___ Record set
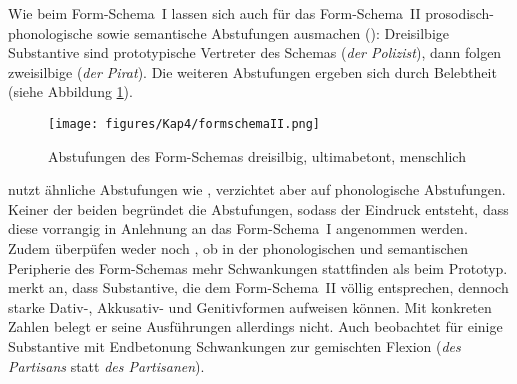 Wie beim Form-Schema~I lassen sich auch für das Form-Schema~II prosodisch-phonologische sowie semantische Abstufungen ausmachen (\cite[61--62]{Krischke.2012}): Dreisilbige Substantive sind prototypische Vertreter des Schemas (\textit{der Polizist}), dann folgen zweisilbige (\textit{der Pirat}). Die weiteren Abstufungen ergeben sich durch Belebtheit (siehe Abbildung \ref{fig2llo}).\pagebreak

\begin{figure}
\texttt{[image: figures/Kap4/formschemaII.png]}  
\caption{Abstufungen des Form-Schemas dreisilbig, ultimabetont, menschlich}
\label{fig2llo}
\end{figure}

\textcite[175]{Kopcke.1995} nutzt ähnliche Abstufungen wie \textcite[61--62]{Krischke.2012}, verzichtet aber auf phonologische Abstufungen. Keiner der beiden begründet die Abstufungen, sodass der Eindruck entsteht, dass diese vorrangig in Anlehnung an das Form-Schema~I angenommen werden. Zudem überpüfen weder \textcite{Kopcke.1995} noch \textcite{Krischke.2012}, ob in der phonologischen und semantischen Peripherie des Form-Schemas mehr Schwankungen stattfinden als beim Prototyp. \textcite[113]{Thieroff.2003} merkt an, dass Substantive, die dem Form-Schema~II völlig entsprechen, dennoch starke Dativ-, Akkusativ- und Genitivformen aufweisen können. Mit konkreten Zahlen belegt er seine Ausführungen allerdings nicht. Auch \textcite[105]{Bittner.20031991} beobachtet für einige Substantive mit Endbetonung Schwankungen zur gemischten Flexion (\textit{des Partisans} statt \textit{des Partisanen}). 

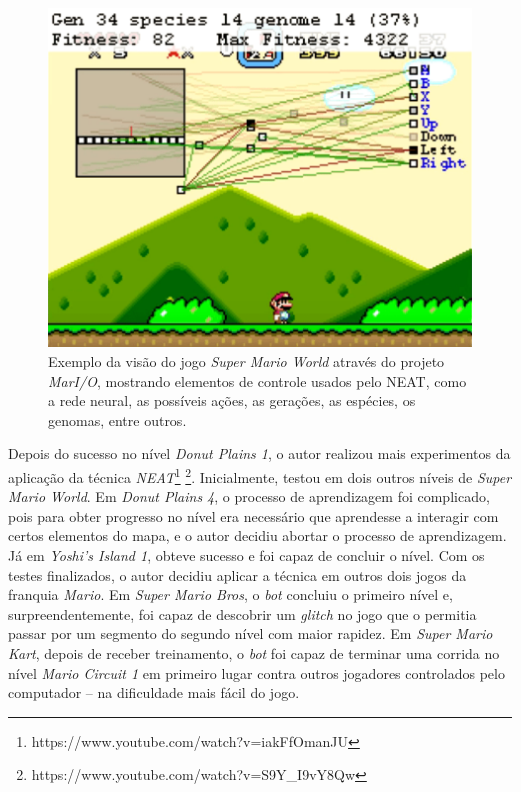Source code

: \begin{figure}[htb!]
\centering
\includegraphics[width=.65\textwidth]{fig/mar-io-example.pdf}
\caption{\label{fig:mar-io-example}Exemplo da visão do jogo \textit{Super
Mario World} através do projeto \textit{MarI/O}, mostrando elementos de
controle usados pelo NEAT, como a rede neural, as possíveis ações, as
gerações, as espécies, os genomas, entre outros.}
\end{figure}

Depois do sucesso no nível \textit{Donut Plains 1}, o autor realizou mais
experimentos da aplicação da técnica
\textit{NEAT}\footnote{https://www.youtube.com/watch?v=iakFfOmanJU}
\footnote{https://www.youtube.com/watch?v=S9Y\_I9vY8Qw}. Inicialmente, testou em
dois outros níveis de \textit{Super Mario World}. Em \textit{Donut Plains 4}, o
processo de aprendizagem foi complicado, pois para obter progresso no nível era
necessário que aprendesse a interagir com certos elementos do mapa, e o autor
decidiu abortar o processo de aprendizagem. Já em \textit{Yoshi's Island 1},
obteve sucesso e foi capaz de concluir o nível. Com os testes finalizados, o
autor decidiu aplicar a técnica em outros dois jogos da franquia \textit{Mario}.
Em \textit{Super Mario Bros}, o \textit{bot} concluiu o primeiro nível e,
surpreendentemente, foi capaz de descobrir um \textit{glitch} no jogo que o
permitia passar por um segmento do segundo nível com maior rapidez. Em
\textit{Super Mario Kart}, depois de receber treinamento, o \textit{bot} foi
capaz de terminar uma corrida no nível \textit{Mario Circuit 1} em primeiro
lugar contra outros jogadores controlados pelo computador -- na dificuldade mais
fácil do jogo.


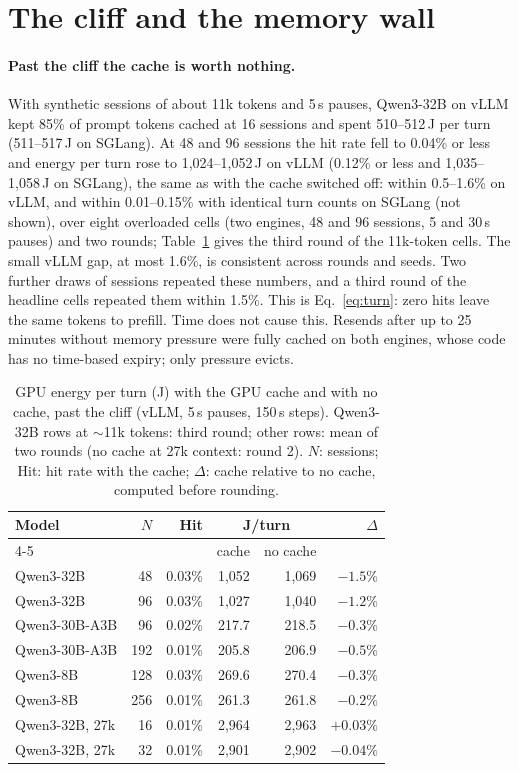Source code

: \section{The cliff and the memory wall}
\label{sec:cliff}

\paragraph{Past the cliff the cache is worth nothing.} With synthetic sessions of about 11k tokens and 5\,s pauses,
Qwen3-32B on vLLM kept 85\% of prompt tokens cached at 16 sessions and spent 510--512\,J per turn (511--517\,J on SGLang). At 48 and 96
sessions the hit rate fell to 0.04\% or less and energy per turn rose to 1,024--1,052\,J on vLLM (0.12\% or less and
1,035--1,058\,J on SGLang), the same as with the cache switched
off: within 0.5--1.6\% on vLLM, and within 0.01--0.15\% with identical turn counts on SGLang (not shown), over eight overloaded
cells (two engines, 48 and 96 sessions, 5 and 30\,s pauses) and two rounds; Table~\ref{tab:cliff} gives the third round of the 11k-token cells. The small vLLM gap, at most 1.6\%, is consistent across rounds and seeds. Two
further draws of sessions repeated these numbers, and a third round of the headline cells repeated them within 1.5\%.
This is Eq.~\eqref{eq:turn}: zero hits leave the same tokens to prefill. Time does not cause this. Resends after up
to 25 minutes without memory pressure were fully cached on both engines, whose code has no time-based expiry; only
pressure evicts.

\begin{table}[t]
\centering\small
\caption{GPU energy per turn (J) with the GPU cache and with no cache, past the cliff (vLLM, 5\,s pauses, 150\,s steps).
Qwen3-32B rows at $\sim$11k tokens: third round; other rows: mean of two rounds (no cache at 27k context: round 2). $N$: sessions; Hit: hit rate with the cache; $\Delta$: cache relative to no cache, computed before rounding.}
\label{tab:cliff}
\setlength{\tabcolsep}{3pt}
\begin{tabular}{lrrrrr}
\toprule
Model & $N$ & Hit & \multicolumn{2}{c}{J/turn} & $\Delta$ \\
\cmidrule(lr){4-5}
 & & & cache & no cache & \\
\midrule
Qwen3-32B & 48 & 0.03\% & 1,052 & 1,069 & $-1.5\%$ \\
Qwen3-32B & 96 & 0.03\% & 1,027 & 1,040 & $-1.2\%$ \\
Qwen3-30B-A3B & 96 & 0.02\% & 217.7 & 218.5 & $-0.3\%$ \\
Qwen3-30B-A3B & 192 & 0.01\% & 205.8 & 206.9 & $-0.5\%$ \\
Qwen3-8B & 128 & 0.03\% & 269.6 & 270.4 & $-0.3\%$ \\
Qwen3-8B & 256 & 0.01\% & 261.3 & 261.8 & $-0.2\%$ \\
Qwen3-32B, 27k & 16 & 0.01\% & 2,964 & 2,963 & $+0.03\%$ \\
Qwen3-32B, 27k & 32 & 0.01\% & 2,901 & 2,902 & $-0.04\%$ \\
\bottomrule
\end{tabular}
\end{table}

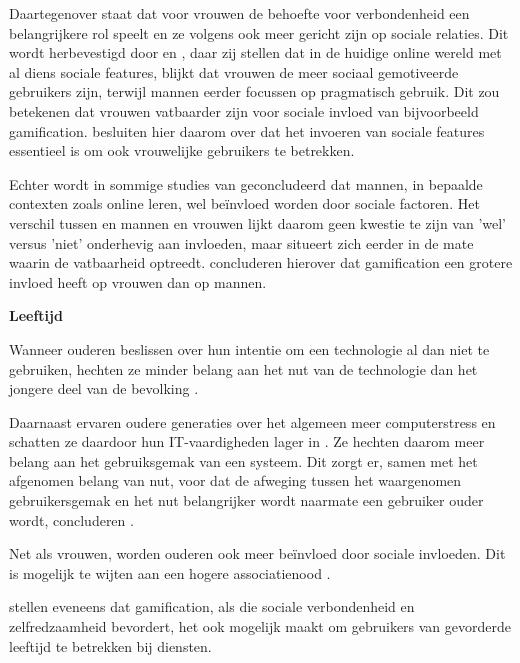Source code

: Daartegenover staat dat voor vrouwen de behoefte voor verbondenheid een belangrijkere rol speelt \autocite{Hoffman1972} en ze volgens \textcite{Minton1980, Spence1980} ook meer gericht zijn op sociale relaties. Dit wordt herbevestigd door \textcite{Haferkamp2012} en \textcite{Muscanell2012}, daar zij stellen dat in de huidige online wereld met al diens sociale features, blijkt dat vrouwen de meer sociaal gemotiveerde gebruikers zijn, terwijl mannen eerder focussen op pragmatisch gebruik. Dit zou betekenen dat vrouwen vatbaarder zijn voor sociale invloed van bijvoorbeeld gamification. \textcite{Koivisto2014} besluiten hier daarom over dat het invoeren van sociale features essentieel is om ook vrouwelijke gebruikers te betrekken.

Echter wordt in sommige studies van \textcite{Wang2008} geconcludeerd dat mannen, in bepaalde contexten zoals online leren, wel beïnvloed worden door sociale factoren. Het verschil tussen en mannen en vrouwen lijkt daarom geen kwestie te zijn van 'wel' versus 'niet' onderhevig aan invloeden, maar situeert zich eerder in de mate waarin de vatbaarheid optreedt. \textcite{PoloPena2020} concluderen hierover dat gamification een grotere invloed heeft op vrouwen dan op mannen.

\vspace{2mm}
\textbf{Leeftijd}
\vspace{1mm}

Wanneer ouderen beslissen over hun intentie om een technologie al dan niet te gebruiken, hechten ze minder belang aan het nut van de technologie dan het jongere deel van de bevolking \autocite{Venkatesh2003}.

Daarnaast ervaren oudere generaties over het algemeen meer computerstress en schatten ze daardoor hun IT-vaardigheden lager in \autocite{Chung2010}. Ze hechten daarom meer belang aan het gebruiksgemak van een systeem. Dit zorgt er, samen met het afgenomen belang van nut, voor dat de afweging tussen het waargenomen gebruikersgemak en het nut belangrijker wordt naarmate een gebruiker ouder wordt, concluderen \textcite{Melenhorst2001}.

Net als vrouwen, worden ouderen ook meer beïnvloed door sociale invloeden. Dit is mogelijk te wijten aan een hogere associatienood \autocite{Morris2000, Venkatesh2000, Wang2008}.

\textcite{Arning2007, Czaja2006} stellen eveneens dat gamification, als die sociale verbondenheid en zelfredzaamheid bevordert, het ook mogelijk maakt om gebruikers van gevorderde leeftijd te betrekken bij diensten.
______
**What is being asked:**
Write down how many lines above contain the string "energy", and nothing besides.

**Written solution:**
2